[Records from a data source]
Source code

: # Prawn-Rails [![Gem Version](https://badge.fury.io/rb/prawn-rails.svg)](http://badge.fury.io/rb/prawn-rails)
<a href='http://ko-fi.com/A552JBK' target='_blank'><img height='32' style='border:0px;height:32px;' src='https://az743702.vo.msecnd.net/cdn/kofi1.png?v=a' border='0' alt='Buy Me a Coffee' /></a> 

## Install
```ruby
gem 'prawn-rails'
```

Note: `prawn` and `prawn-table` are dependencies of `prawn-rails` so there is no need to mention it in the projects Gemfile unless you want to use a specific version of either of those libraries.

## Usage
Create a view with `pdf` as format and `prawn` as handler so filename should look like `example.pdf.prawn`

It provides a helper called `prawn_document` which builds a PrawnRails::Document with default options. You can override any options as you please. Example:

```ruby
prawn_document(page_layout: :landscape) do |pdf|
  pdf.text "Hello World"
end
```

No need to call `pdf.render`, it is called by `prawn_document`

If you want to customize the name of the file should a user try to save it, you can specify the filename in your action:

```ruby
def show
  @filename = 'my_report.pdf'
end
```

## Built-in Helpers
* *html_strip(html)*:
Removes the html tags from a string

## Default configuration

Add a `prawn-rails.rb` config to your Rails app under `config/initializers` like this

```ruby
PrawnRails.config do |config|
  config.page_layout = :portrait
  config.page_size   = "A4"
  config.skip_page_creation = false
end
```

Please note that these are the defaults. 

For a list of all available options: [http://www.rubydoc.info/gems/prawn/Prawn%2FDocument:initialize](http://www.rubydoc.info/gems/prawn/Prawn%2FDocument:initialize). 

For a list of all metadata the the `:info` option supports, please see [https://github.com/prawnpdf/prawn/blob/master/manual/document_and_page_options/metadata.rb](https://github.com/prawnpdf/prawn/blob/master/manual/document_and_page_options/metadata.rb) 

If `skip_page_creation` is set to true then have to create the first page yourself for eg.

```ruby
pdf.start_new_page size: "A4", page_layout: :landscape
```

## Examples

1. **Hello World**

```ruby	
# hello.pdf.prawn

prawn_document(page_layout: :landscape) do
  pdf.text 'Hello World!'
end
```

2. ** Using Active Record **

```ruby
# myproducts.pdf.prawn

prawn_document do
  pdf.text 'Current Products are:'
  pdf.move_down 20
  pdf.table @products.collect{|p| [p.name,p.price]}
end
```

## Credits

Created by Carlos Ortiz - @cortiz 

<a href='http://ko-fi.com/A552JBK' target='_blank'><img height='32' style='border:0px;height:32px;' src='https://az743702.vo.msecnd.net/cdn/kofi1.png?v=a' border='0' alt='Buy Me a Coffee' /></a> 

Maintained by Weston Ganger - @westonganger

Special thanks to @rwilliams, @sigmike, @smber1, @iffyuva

** EXERCISE DESCRIPTION **
If a line of the data above contains "need", copy it out.

** SOLUTION TO THIS PROBLEM **
Note: `prawn` and `prawn-table` are dependencies of `prawn-rails` so there is no need to mention it in the projects Gemfile unless you want to use a specific version of either of those libraries.
No need to call `pdf.render`, it is called by `prawn_document`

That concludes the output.